WHAT NEEDS TO BE DONE: Return the number of lines below with "dashboard" in them, and nothing else.

DATA SUPPLIED:
^^^^
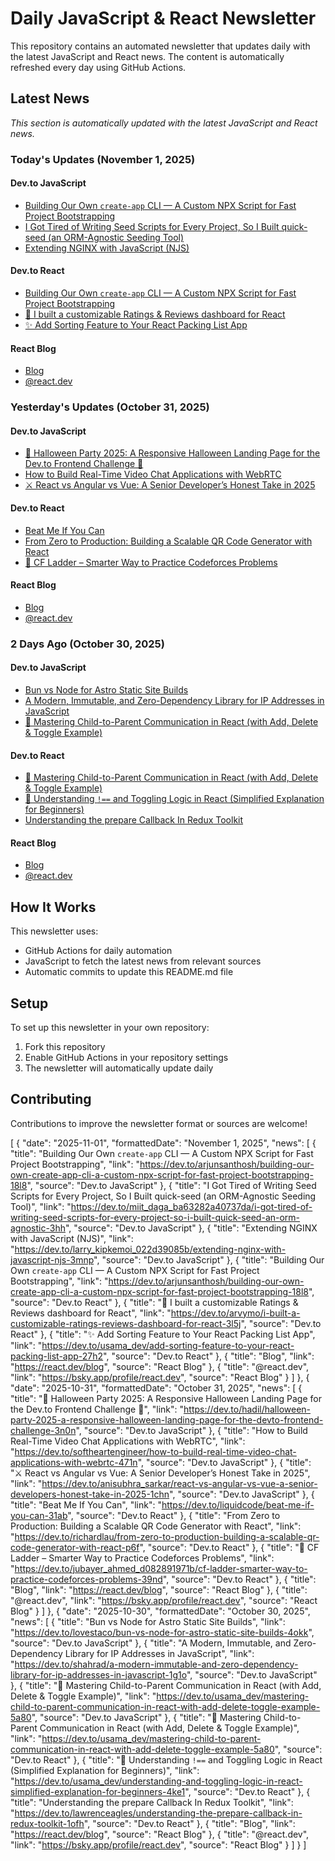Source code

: # Daily JavaScript & React Newsletter

This repository contains an automated newsletter that updates daily with the latest JavaScript and React news. The content is automatically refreshed every day using GitHub Actions.

## Latest News

*This section is automatically updated with the latest JavaScript and React news.*

### Today's Updates (November 1, 2025)

#### Dev.to JavaScript

- [Building Our Own `create-app` CLI — A Custom NPX Script for Fast Project Bootstrapping](https://dev.to/arjunsanthosh/building-our-own-create-app-cli-a-custom-npx-script-for-fast-project-bootstrapping-18l8)
- [I Got Tired of Writing Seed Scripts for Every Project, So I Built quick-seed (an ORM-Agnostic Seeding Tool)](https://dev.to/miit_daga_ba63282a40737da/i-got-tired-of-writing-seed-scripts-for-every-project-so-i-built-quick-seed-an-orm-agnostic-3hh)
- [Extending NGINX with JavaScript (NJS)](https://dev.to/larry_kipkemoi_022d39085b/extending-nginx-with-javascript-njs-3mnp)

#### Dev.to React

- [Building Our Own `create-app` CLI — A Custom NPX Script for Fast Project Bootstrapping](https://dev.to/arjunsanthosh/building-our-own-create-app-cli-a-custom-npx-script-for-fast-project-bootstrapping-18l8)
- [🧱 I built a customizable Ratings & Reviews dashboard for React](https://dev.to/arvymo/i-built-a-customizable-ratings-reviews-dashboard-for-react-3l5j)
- [✨ Add Sorting Feature to Your React Packing List App](https://dev.to/usama_dev/add-sorting-feature-to-your-react-packing-list-app-27h2)

#### React Blog

- [Blog](https://react.dev/blog)
- [@react.dev](https://bsky.app/profile/react.dev)

### Yesterday's Updates (October 31, 2025)

#### Dev.to JavaScript

- [🎃 Halloween Party 2025: A Responsive Halloween Landing Page for the Dev.to Frontend Challenge 👻](https://dev.to/hadil/halloween-party-2025-a-responsive-halloween-landing-page-for-the-devto-frontend-challenge-3n0n)
- [How to Build Real-Time Video Chat Applications with WebRTC](https://dev.to/softheartengineer/how-to-build-real-time-video-chat-applications-with-webrtc-471n)
- [⚔️ React vs Angular vs Vue: A Senior Developer’s Honest Take in 2025](https://dev.to/anisubhra_sarkar/react-vs-angular-vs-vue-a-senior-developers-honest-take-in-2025-1chn)

#### Dev.to React

- [Beat Me If You Can](https://dev.to/liquidcode/beat-me-if-you-can-31ab)
- [From Zero to Production: Building a Scalable QR Code Generator with React](https://dev.to/richardlau/from-zero-to-production-building-a-scalable-qr-code-generator-with-react-p6f)
- [🚀 CF Ladder – Smarter Way to Practice Codeforces Problems](https://dev.to/jubayer_ahmed_d082891971b/cf-ladder-smarter-way-to-practice-codeforces-problems-39nd)

#### React Blog

- [Blog](https://react.dev/blog)
- [@react.dev](https://bsky.app/profile/react.dev)

### 2 Days Ago (October 30, 2025)

#### Dev.to JavaScript

- [Bun vs Node for Astro Static Site Builds](https://dev.to/lovestaco/bun-vs-node-for-astro-static-site-builds-4okk)
- [A Modern, Immutable, and Zero-Dependency Library for IP Addresses in JavaScript](https://dev.to/shahrad/a-modern-immutable-and-zero-dependency-library-for-ip-addresses-in-javascript-1g1o)
- [🚀 Mastering Child-to-Parent Communication in React (with Add, Delete & Toggle Example)](https://dev.to/usama_dev/mastering-child-to-parent-communication-in-react-with-add-delete-toggle-example-5a80)

#### Dev.to React

- [🚀 Mastering Child-to-Parent Communication in React (with Add, Delete & Toggle Example)](https://dev.to/usama_dev/mastering-child-to-parent-communication-in-react-with-add-delete-toggle-example-5a80)
- [🧠 Understanding `!==` and Toggling Logic in React (Simplified Explanation for Beginners)](https://dev.to/usama_dev/understanding-and-toggling-logic-in-react-simplified-explanation-for-beginners-4ke1)
- [Understanding the prepare Callback In Redux Toolkit](https://dev.to/lawrenceagles/understanding-the-prepare-callback-in-redux-toolkit-1ofh)

#### React Blog

- [Blog](https://react.dev/blog)
- [@react.dev](https://bsky.app/profile/react.dev)

## How It Works

This newsletter uses:
- GitHub Actions for daily automation
- JavaScript to fetch the latest news from relevant sources
- Automatic commits to update this README.md file

## Setup

To set up this newsletter in your own repository:

1. Fork this repository
2. Enable GitHub Actions in your repository settings
3. The newsletter will automatically update daily

## Contributing

Contributions to improve the newsletter format or sources are welcome!

<!-- NEWS_DATA_START -->
[
  {
    "date": "2025-11-01",
    "formattedDate": "November 1, 2025",
    "news": [
      {
        "title": "Building Our Own `create-app` CLI — A Custom NPX Script for Fast Project Bootstrapping",
        "link": "https://dev.to/arjunsanthosh/building-our-own-create-app-cli-a-custom-npx-script-for-fast-project-bootstrapping-18l8",
        "source": "Dev.to JavaScript"
      },
      {
        "title": "I Got Tired of Writing Seed Scripts for Every Project, So I Built quick-seed (an ORM-Agnostic Seeding Tool)",
        "link": "https://dev.to/miit_daga_ba63282a40737da/i-got-tired-of-writing-seed-scripts-for-every-project-so-i-built-quick-seed-an-orm-agnostic-3hh",
        "source": "Dev.to JavaScript"
      },
      {
        "title": "Extending NGINX with JavaScript (NJS)",
        "link": "https://dev.to/larry_kipkemoi_022d39085b/extending-nginx-with-javascript-njs-3mnp",
        "source": "Dev.to JavaScript"
      },
      {
        "title": "Building Our Own `create-app` CLI — A Custom NPX Script for Fast Project Bootstrapping",
        "link": "https://dev.to/arjunsanthosh/building-our-own-create-app-cli-a-custom-npx-script-for-fast-project-bootstrapping-18l8",
        "source": "Dev.to React"
      },
      {
        "title": "🧱 I built a customizable Ratings & Reviews dashboard for React",
        "link": "https://dev.to/arvymo/i-built-a-customizable-ratings-reviews-dashboard-for-react-3l5j",
        "source": "Dev.to React"
      },
      {
        "title": "✨ Add Sorting Feature to Your React Packing List App",
        "link": "https://dev.to/usama_dev/add-sorting-feature-to-your-react-packing-list-app-27h2",
        "source": "Dev.to React"
      },
      {
        "title": "Blog",
        "link": "https://react.dev/blog",
        "source": "React Blog"
      },
      {
        "title": "@react.dev",
        "link": "https://bsky.app/profile/react.dev",
        "source": "React Blog"
      }
    ]
  },
  {
    "date": "2025-10-31",
    "formattedDate": "October 31, 2025",
    "news": [
      {
        "title": "🎃 Halloween Party 2025: A Responsive Halloween Landing Page for the Dev.to Frontend Challenge 👻",
        "link": "https://dev.to/hadil/halloween-party-2025-a-responsive-halloween-landing-page-for-the-devto-frontend-challenge-3n0n",
        "source": "Dev.to JavaScript"
      },
      {
        "title": "How to Build Real-Time Video Chat Applications with WebRTC",
        "link": "https://dev.to/softheartengineer/how-to-build-real-time-video-chat-applications-with-webrtc-471n",
        "source": "Dev.to JavaScript"
      },
      {
        "title": "⚔️ React vs Angular vs Vue: A Senior Developer’s Honest Take in 2025",
        "link": "https://dev.to/anisubhra_sarkar/react-vs-angular-vs-vue-a-senior-developers-honest-take-in-2025-1chn",
        "source": "Dev.to JavaScript"
      },
      {
        "title": "Beat Me If You Can",
        "link": "https://dev.to/liquidcode/beat-me-if-you-can-31ab",
        "source": "Dev.to React"
      },
      {
        "title": "From Zero to Production: Building a Scalable QR Code Generator with React",
        "link": "https://dev.to/richardlau/from-zero-to-production-building-a-scalable-qr-code-generator-with-react-p6f",
        "source": "Dev.to React"
      },
      {
        "title": "🚀 CF Ladder – Smarter Way to Practice Codeforces Problems",
        "link": "https://dev.to/jubayer_ahmed_d082891971b/cf-ladder-smarter-way-to-practice-codeforces-problems-39nd",
        "source": "Dev.to React"
      },
      {
        "title": "Blog",
        "link": "https://react.dev/blog",
        "source": "React Blog"
      },
      {
        "title": "@react.dev",
        "link": "https://bsky.app/profile/react.dev",
        "source": "React Blog"
      }
    ]
  },
  {
    "date": "2025-10-30",
    "formattedDate": "October 30, 2025",
    "news": [
      {
        "title": "Bun vs Node for Astro Static Site Builds",
        "link": "https://dev.to/lovestaco/bun-vs-node-for-astro-static-site-builds-4okk",
        "source": "Dev.to JavaScript"
      },
      {
        "title": "A Modern, Immutable, and Zero-Dependency Library for IP Addresses in JavaScript",
        "link": "https://dev.to/shahrad/a-modern-immutable-and-zero-dependency-library-for-ip-addresses-in-javascript-1g1o",
        "source": "Dev.to JavaScript"
      },
      {
        "title": "🚀 Mastering Child-to-Parent Communication in React (with Add, Delete & Toggle Example)",
        "link": "https://dev.to/usama_dev/mastering-child-to-parent-communication-in-react-with-add-delete-toggle-example-5a80",
        "source": "Dev.to JavaScript"
      },
      {
        "title": "🚀 Mastering Child-to-Parent Communication in React (with Add, Delete & Toggle Example)",
        "link": "https://dev.to/usama_dev/mastering-child-to-parent-communication-in-react-with-add-delete-toggle-example-5a80",
        "source": "Dev.to React"
      },
      {
        "title": "🧠 Understanding `!==` and Toggling Logic in React (Simplified Explanation for Beginners)",
        "link": "https://dev.to/usama_dev/understanding-and-toggling-logic-in-react-simplified-explanation-for-beginners-4ke1",
        "source": "Dev.to React"
      },
      {
        "title": "Understanding the prepare Callback In Redux Toolkit",
        "link": "https://dev.to/lawrenceagles/understanding-the-prepare-callback-in-redux-toolkit-1ofh",
        "source": "Dev.to React"
      },
      {
        "title": "Blog",
        "link": "https://react.dev/blog",
        "source": "React Blog"
      },
      {
        "title": "@react.dev",
        "link": "https://bsky.app/profile/react.dev",
        "source": "React Blog"
      }
    ]
  }
]
<!-- NEWS_DATA_END -->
^^^^
OUTPUT FOR THIS TASK: 3